Giter Club home page Giter Club logo

heatmaps's Introduction

Heatmaps

Heatmap script for Wochenende output files containing abundance (reads per chromosome).

Input can be wochenende pipeline files (bam.txt files or filtered versions of these!).

Installation

python3 -m pip install pandas
python3 -m pip install matplotlib
python3 -m pip install seaborn

Simple usage

# Test run
python3 heat5.py --batch_files sample.txt --filter_sTF 1 --filter_sStart 0 --filter_sEnd 4 --suffix_label A --genus 1 --corr 0
# Test run with example files
python3 heat5.py --batch_files eg1_sepsis_minion/sample.txt --filter_sTF 1 --filter_sStart 0 --filter_sEnd 4 --suffix_label A --genus 1 --corr 0

Warning

If you subsample the data to save RAM or speed, then actually mathematically "non-informative" samples are removed, i.e. those with many 0s, and are represented by another sample. This approach is being controversially discussed at present and will likely be removed.

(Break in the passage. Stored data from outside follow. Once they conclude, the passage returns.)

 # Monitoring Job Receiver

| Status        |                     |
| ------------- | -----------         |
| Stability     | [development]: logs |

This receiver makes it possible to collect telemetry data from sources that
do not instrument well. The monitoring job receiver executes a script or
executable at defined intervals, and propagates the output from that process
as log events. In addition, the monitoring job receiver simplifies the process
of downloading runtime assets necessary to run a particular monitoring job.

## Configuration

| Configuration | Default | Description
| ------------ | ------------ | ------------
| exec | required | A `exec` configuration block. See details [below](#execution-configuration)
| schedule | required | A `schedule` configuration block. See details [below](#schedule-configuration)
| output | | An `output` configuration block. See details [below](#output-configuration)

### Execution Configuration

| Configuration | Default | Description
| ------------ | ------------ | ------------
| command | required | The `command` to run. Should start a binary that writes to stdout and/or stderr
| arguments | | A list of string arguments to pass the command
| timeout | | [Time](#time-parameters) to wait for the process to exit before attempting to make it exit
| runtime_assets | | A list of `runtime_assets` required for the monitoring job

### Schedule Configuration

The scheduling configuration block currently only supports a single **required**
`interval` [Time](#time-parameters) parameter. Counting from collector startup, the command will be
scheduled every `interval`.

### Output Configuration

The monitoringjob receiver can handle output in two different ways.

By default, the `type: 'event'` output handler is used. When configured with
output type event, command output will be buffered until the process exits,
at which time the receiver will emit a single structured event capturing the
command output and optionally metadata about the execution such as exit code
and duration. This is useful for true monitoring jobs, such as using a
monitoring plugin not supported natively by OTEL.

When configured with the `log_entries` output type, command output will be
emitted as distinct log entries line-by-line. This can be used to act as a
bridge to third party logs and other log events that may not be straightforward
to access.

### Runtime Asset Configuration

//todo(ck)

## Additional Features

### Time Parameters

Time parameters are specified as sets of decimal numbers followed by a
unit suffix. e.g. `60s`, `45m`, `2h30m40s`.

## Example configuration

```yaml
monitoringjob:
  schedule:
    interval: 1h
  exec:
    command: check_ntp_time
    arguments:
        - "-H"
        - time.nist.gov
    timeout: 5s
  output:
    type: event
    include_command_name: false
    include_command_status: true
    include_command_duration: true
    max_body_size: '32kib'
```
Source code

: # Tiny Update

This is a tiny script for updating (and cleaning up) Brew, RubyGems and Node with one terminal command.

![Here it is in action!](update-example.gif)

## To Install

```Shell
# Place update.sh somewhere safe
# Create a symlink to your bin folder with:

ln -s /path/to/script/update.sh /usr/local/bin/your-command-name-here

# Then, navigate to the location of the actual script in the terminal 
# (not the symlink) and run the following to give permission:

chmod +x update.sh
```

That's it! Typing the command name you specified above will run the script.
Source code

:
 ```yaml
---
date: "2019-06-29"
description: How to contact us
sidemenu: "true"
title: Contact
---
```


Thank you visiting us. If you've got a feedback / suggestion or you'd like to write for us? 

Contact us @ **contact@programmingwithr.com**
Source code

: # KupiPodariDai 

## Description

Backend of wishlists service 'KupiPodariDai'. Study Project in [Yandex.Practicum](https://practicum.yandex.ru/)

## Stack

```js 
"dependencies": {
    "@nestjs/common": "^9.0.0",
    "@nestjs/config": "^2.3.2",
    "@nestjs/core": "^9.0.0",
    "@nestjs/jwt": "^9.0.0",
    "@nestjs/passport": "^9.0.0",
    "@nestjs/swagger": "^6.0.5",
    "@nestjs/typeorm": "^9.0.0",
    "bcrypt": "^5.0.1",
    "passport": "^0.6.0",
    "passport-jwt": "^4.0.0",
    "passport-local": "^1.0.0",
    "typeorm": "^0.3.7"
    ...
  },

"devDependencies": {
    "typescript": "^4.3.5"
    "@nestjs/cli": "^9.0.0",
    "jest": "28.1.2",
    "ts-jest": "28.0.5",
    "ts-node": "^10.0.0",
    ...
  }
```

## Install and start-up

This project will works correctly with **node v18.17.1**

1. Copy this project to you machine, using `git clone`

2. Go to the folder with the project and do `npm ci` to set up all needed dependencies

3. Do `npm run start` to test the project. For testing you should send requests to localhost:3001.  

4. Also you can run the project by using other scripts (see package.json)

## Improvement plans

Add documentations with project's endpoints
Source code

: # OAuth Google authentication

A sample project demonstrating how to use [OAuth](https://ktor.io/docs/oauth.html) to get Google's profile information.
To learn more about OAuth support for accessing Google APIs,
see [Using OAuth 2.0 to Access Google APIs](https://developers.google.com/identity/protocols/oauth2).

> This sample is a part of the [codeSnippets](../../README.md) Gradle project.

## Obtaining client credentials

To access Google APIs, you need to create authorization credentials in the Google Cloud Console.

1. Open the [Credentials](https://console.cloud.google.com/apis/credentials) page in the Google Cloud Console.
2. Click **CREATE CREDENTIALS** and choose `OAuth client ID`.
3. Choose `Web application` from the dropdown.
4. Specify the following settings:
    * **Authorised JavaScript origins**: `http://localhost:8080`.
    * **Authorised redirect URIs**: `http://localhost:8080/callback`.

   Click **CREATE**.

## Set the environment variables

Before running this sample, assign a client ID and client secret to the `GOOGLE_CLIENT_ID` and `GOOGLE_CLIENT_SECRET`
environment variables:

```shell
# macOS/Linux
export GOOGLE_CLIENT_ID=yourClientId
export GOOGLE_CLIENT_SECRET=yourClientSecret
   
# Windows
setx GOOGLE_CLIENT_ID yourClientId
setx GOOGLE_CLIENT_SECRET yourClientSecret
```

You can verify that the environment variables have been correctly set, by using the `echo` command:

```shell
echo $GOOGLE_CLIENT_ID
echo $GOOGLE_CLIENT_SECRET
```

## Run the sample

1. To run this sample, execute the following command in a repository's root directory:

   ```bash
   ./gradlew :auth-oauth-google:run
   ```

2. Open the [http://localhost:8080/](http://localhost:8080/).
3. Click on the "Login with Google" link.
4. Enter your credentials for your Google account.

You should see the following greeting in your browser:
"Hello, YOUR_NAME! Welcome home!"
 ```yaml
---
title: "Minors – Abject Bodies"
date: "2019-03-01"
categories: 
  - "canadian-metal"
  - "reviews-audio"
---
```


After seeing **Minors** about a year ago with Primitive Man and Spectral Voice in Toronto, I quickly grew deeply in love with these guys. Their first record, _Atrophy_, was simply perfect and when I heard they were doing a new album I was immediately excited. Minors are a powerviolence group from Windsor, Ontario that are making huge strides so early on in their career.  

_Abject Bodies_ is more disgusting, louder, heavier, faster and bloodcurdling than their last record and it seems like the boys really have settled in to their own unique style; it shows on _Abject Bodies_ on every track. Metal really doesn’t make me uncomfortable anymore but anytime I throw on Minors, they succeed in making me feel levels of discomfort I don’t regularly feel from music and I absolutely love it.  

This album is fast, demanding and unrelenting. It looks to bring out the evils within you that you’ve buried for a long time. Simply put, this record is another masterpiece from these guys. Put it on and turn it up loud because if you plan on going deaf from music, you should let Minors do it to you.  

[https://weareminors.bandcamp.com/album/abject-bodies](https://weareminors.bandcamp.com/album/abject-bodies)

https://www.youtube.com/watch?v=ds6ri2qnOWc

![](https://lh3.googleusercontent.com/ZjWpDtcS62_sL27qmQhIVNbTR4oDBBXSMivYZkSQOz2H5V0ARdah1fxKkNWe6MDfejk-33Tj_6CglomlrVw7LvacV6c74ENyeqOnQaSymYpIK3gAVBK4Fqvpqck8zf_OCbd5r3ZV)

Tricks for heatmap (log2) etc.

To make it work i did those tricks into the python script:

  1. Kept 1 matrix with the "missing" counts, and made a figure out of that matrix. **/wochenende_unmasked.png
  2. Replaced "missing" counts with zeros.
  3. Added 1 to all counts. (so that log2 of 1 would give me back 0 again)
  4. Calculated log2 to all counts (and replaced counts with their log2)
  5. Added 0.0001 to all 0 counts (otherwise heatmap would not work)
  6. (depending on the dataset and it's abundance of information)Filtered the samples having most read counts and the bacteria having most read counts too.

Full usage:

Create heatmaps/correlation heatmaps and dendrograms generated from csv
files that are generated from wochenende pipeline. Those files should be filtered, sorted
 and be into a csv format as the above.

Example: MCF01_S7_R1.ndp.lc.trm.s.mq30.01mm.dup.calmd.bam.txt.filt.sort.csv

@@@@@@@@@@@@@@@@@@@@@@@@@@@@@@@@@@@@@@@@@@@@@@@@@@@@@@@@@@@@@@@@@@@
Before running python script, make sure that you have a .txt file that incudes all the 
names-samples that you wish to combine, in order to create heatmaps.
@@@@@@@@@@@@@@@@@@@@@@@@@@@@@@@@@@@@@@@@@@@@@@@@@@@@@@@@@@@@@@@@@@@
This .txt file should be used an argument --batch_files .txt (location)
@@@@@@@@@@@@@@@@@@@@@@@@@@@@@@@@@@@@@@@@@@@@@@@@@@@@@@@@@@@@@@@@@@@

   Each run of this script creates several heatmaps and dendrograms. 
In order to prevent overwriting, there are 2 different implemented label sets per .png files.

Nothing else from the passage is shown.